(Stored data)
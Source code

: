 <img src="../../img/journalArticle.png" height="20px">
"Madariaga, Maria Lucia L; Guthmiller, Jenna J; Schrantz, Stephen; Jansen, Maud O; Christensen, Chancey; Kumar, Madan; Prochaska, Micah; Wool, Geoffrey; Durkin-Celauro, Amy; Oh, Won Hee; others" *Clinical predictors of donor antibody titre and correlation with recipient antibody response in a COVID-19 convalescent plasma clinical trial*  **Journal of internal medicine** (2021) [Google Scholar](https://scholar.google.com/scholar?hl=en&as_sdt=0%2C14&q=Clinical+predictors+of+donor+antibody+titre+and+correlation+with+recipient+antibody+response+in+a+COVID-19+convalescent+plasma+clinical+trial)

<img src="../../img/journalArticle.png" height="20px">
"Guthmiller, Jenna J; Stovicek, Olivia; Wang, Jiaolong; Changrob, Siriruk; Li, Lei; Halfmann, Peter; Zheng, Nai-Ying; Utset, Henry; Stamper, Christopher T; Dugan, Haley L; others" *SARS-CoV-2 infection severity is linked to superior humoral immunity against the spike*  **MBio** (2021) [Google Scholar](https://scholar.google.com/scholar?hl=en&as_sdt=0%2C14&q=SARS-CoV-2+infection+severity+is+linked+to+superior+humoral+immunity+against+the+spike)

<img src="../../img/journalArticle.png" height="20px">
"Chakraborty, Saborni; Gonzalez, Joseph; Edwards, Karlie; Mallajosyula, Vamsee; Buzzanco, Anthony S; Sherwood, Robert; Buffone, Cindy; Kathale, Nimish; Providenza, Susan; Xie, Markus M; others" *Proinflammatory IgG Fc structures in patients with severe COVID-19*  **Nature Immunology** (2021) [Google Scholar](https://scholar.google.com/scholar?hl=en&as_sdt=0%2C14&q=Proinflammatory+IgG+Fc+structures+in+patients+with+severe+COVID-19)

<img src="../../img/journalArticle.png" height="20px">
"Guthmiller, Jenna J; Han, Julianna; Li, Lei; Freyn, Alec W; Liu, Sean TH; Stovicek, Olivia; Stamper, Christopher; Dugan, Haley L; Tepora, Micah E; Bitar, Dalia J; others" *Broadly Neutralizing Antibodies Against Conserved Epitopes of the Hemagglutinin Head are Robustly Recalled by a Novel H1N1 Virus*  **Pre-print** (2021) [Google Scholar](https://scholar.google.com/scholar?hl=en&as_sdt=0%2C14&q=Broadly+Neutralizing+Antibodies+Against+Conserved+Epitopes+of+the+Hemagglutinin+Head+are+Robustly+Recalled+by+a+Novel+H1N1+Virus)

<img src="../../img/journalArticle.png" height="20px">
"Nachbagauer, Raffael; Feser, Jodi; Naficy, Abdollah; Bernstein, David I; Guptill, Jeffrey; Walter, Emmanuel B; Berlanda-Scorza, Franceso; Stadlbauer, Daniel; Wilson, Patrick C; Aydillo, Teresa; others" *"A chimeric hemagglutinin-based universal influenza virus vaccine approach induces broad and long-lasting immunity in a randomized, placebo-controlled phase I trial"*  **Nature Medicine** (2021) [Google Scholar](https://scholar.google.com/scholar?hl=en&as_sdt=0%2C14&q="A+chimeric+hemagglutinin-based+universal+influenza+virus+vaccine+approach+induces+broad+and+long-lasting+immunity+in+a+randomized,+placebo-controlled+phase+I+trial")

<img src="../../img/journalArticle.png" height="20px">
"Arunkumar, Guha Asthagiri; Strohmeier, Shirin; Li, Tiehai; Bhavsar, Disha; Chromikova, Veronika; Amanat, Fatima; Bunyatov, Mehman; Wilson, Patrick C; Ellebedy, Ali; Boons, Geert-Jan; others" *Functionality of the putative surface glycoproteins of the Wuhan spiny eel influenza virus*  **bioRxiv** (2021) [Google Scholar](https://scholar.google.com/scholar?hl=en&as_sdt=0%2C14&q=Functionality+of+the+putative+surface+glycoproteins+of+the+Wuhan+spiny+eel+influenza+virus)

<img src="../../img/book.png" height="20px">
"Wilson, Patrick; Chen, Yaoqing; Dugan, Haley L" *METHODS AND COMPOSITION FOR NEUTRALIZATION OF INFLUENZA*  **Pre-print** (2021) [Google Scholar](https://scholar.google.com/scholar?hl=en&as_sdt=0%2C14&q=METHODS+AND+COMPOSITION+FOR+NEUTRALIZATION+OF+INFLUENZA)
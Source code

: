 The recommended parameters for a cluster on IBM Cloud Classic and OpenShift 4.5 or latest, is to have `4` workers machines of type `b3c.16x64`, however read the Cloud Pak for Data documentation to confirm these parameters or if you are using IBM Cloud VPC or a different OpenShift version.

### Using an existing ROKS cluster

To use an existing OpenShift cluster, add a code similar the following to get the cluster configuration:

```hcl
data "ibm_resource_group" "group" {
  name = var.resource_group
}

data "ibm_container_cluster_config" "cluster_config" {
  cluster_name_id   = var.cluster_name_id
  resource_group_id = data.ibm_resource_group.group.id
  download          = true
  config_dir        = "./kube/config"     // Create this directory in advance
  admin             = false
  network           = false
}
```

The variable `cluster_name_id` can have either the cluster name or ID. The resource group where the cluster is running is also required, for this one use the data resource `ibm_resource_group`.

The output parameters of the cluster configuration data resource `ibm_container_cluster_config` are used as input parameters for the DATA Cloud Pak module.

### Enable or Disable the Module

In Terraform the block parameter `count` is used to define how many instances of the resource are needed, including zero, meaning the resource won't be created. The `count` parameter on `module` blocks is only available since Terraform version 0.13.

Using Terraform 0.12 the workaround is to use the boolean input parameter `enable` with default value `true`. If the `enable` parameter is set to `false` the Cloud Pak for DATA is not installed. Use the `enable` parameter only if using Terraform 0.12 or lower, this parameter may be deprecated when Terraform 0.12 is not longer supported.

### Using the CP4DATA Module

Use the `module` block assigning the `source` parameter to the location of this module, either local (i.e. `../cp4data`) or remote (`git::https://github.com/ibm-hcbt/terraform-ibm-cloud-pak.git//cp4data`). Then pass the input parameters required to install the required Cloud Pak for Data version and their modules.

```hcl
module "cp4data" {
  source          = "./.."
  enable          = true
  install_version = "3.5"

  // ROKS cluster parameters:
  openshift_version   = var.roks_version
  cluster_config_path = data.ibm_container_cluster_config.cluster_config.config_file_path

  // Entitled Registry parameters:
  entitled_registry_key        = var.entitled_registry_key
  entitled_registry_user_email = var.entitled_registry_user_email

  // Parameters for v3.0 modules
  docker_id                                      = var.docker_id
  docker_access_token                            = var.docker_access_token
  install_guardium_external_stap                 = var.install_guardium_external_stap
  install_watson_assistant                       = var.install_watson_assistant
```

- WORK TO COMPLETE: Repeat each of the entries above precisely as given.

- RESULT OF THIS EXERCISE:
Source code

: <img src="../../img/journalArticle.png" height="20px">
"Madariaga, Maria Lucia L; Guthmiller, Jenna J; Schrantz, Stephen; Jansen, Maud O; Christensen, Chancey; Kumar, Madan; Prochaska, Micah; Wool, Geoffrey; Durkin-Celauro, Amy; Oh, Won Hee; others" *Clinical predictors of donor antibody titre and correlation with recipient antibody response in a COVID-19 convalescent plasma clinical trial*  **Journal of internal medicine** (2021) [Google Scholar](https://scholar.google.com/scholar?hl=en&as_sdt=0%2C14&q=Clinical+predictors+of+donor+antibody+titre+and+correlation+with+recipient+antibody+response+in+a+COVID-19+convalescent+plasma+clinical+trial)

<img src="../../img/journalArticle.png" height="20px">
"Guthmiller, Jenna J; Stovicek, Olivia; Wang, Jiaolong; Changrob, Siriruk; Li, Lei; Halfmann, Peter; Zheng, Nai-Ying; Utset, Henry; Stamper, Christopher T; Dugan, Haley L; others" *SARS-CoV-2 infection severity is linked to superior humoral immunity against the spike*  **MBio** (2021) [Google Scholar](https://scholar.google.com/scholar?hl=en&as_sdt=0%2C14&q=SARS-CoV-2+infection+severity+is+linked+to+superior+humoral+immunity+against+the+spike)

<img src="../../img/journalArticle.png" height="20px">
"Chakraborty, Saborni; Gonzalez, Joseph; Edwards, Karlie; Mallajosyula, Vamsee; Buzzanco, Anthony S; Sherwood, Robert; Buffone, Cindy; Kathale, Nimish; Providenza, Susan; Xie, Markus M; others" *Proinflammatory IgG Fc structures in patients with severe COVID-19*  **Nature Immunology** (2021) [Google Scholar](https://scholar.google.com/scholar?hl=en&as_sdt=0%2C14&q=Proinflammatory+IgG+Fc+structures+in+patients+with+severe+COVID-19)

<img src="../../img/journalArticle.png" height="20px">
"Guthmiller, Jenna J; Han, Julianna; Li, Lei; Freyn, Alec W; Liu, Sean TH; Stovicek, Olivia; Stamper, Christopher; Dugan, Haley L; Tepora, Micah E; Bitar, Dalia J; others" *Broadly Neutralizing Antibodies Against Conserved Epitopes of the Hemagglutinin Head are Robustly Recalled by a Novel H1N1 Virus*  **Pre-print** (2021) [Google Scholar](https://scholar.google.com/scholar?hl=en&as_sdt=0%2C14&q=Broadly+Neutralizing+Antibodies+Against+Conserved+Epitopes+of+the+Hemagglutinin+Head+are+Robustly+Recalled+by+a+Novel+H1N1+Virus)

<img src="../../img/journalArticle.png" height="20px">
"Nachbagauer, Raffael; Feser, Jodi; Naficy, Abdollah; Bernstein, David I; Guptill, Jeffrey; Walter, Emmanuel B; Berlanda-Scorza, Franceso; Stadlbauer, Daniel; Wilson, Patrick C; Aydillo, Teresa; others" *"A chimeric hemagglutinin-based universal influenza virus vaccine approach induces broad and long-lasting immunity in a randomized, placebo-controlled phase I trial"*  **Nature Medicine** (2021) [Google Scholar](https://scholar.google.com/scholar?hl=en&as_sdt=0%2C14&q="A+chimeric+hemagglutinin-based+universal+influenza+virus+vaccine+approach+induces+broad+and+long-lasting+immunity+in+a+randomized,+placebo-controlled+phase+I+trial")

<img src="../../img/journalArticle.png" height="20px">
"Arunkumar, Guha Asthagiri; Strohmeier, Shirin; Li, Tiehai; Bhavsar, Disha; Chromikova, Veronika; Amanat, Fatima; Bunyatov, Mehman; Wilson, Patrick C; Ellebedy, Ali; Boons, Geert-Jan; others" *Functionality of the putative surface glycoproteins of the Wuhan spiny eel influenza virus*  **bioRxiv** (2021) [Google Scholar](https://scholar.google.com/scholar?hl=en&as_sdt=0%2C14&q=Functionality+of+the+putative+surface+glycoproteins+of+the+Wuhan+spiny+eel+influenza+virus)

<img src="../../img/book.png" height="20px">
"Wilson, Patrick; Chen, Yaoqing; Dugan, Haley L" *METHODS AND COMPOSITION FOR NEUTRALIZATION OF INFLUENZA*  **Pre-print** (2021) [Google Scholar](https://scholar.google.com/scholar?hl=en&as_sdt=0%2C14&q=METHODS+AND+COMPOSITION+FOR+NEUTRALIZATION+OF+INFLUENZA)
Source code

: The recommended parameters for a cluster on IBM Cloud Classic and OpenShift 4.5 or latest, is to have `4` workers machines of type `b3c.16x64`, however read the Cloud Pak for Data documentation to confirm these parameters or if you are using IBM Cloud VPC or a different OpenShift version.

### Using an existing ROKS cluster

To use an existing OpenShift cluster, add a code similar the following to get the cluster configuration:

```hcl
data "ibm_resource_group" "group" {
  name = var.resource_group
}

data "ibm_container_cluster_config" "cluster_config" {
  cluster_name_id   = var.cluster_name_id
  resource_group_id = data.ibm_resource_group.group.id
  download          = true
  config_dir        = "./kube/config"     // Create this directory in advance
  admin             = false
  network           = false
}
```

The variable `cluster_name_id` can have either the cluster name or ID. The resource group where the cluster is running is also required, for this one use the data resource `ibm_resource_group`.

The output parameters of the cluster configuration data resource `ibm_container_cluster_config` are used as input parameters for the DATA Cloud Pak module.

### Enable or Disable the Module

In Terraform the block parameter `count` is used to define how many instances of the resource are needed, including zero, meaning the resource won't be created. The `count` parameter on `module` blocks is only available since Terraform version 0.13.

Using Terraform 0.12 the workaround is to use the boolean input parameter `enable` with default value `true`. If the `enable` parameter is set to `false` the Cloud Pak for DATA is not installed. Use the `enable` parameter only if using Terraform 0.12 or lower, this parameter may be deprecated when Terraform 0.12 is not longer supported.

### Using the CP4DATA Module

Use the `module` block assigning the `source` parameter to the location of this module, either local (i.e. `../cp4data`) or remote (`git::https://github.com/ibm-hcbt/terraform-ibm-cloud-pak.git//cp4data`). Then pass the input parameters required to install the required Cloud Pak for Data version and their modules.

```hcl
module "cp4data" {
  source          = "./.."
  enable          = true
  install_version = "3.5"

  // ROKS cluster parameters:
  openshift_version   = var.roks_version
  cluster_config_path = data.ibm_container_cluster_config.cluster_config.config_file_path

  // Entitled Registry parameters:
  entitled_registry_key        = var.entitled_registry_key
  entitled_registry_user_email = var.entitled_registry_user_email

  // Parameters for v3.0 modules
  docker_id                                      = var.docker_id
  docker_access_token                            = var.docker_access_token
  install_guardium_external_stap                 = var.install_guardium_external_stap
  install_watson_assistant                       = var.install_watson_assistant
```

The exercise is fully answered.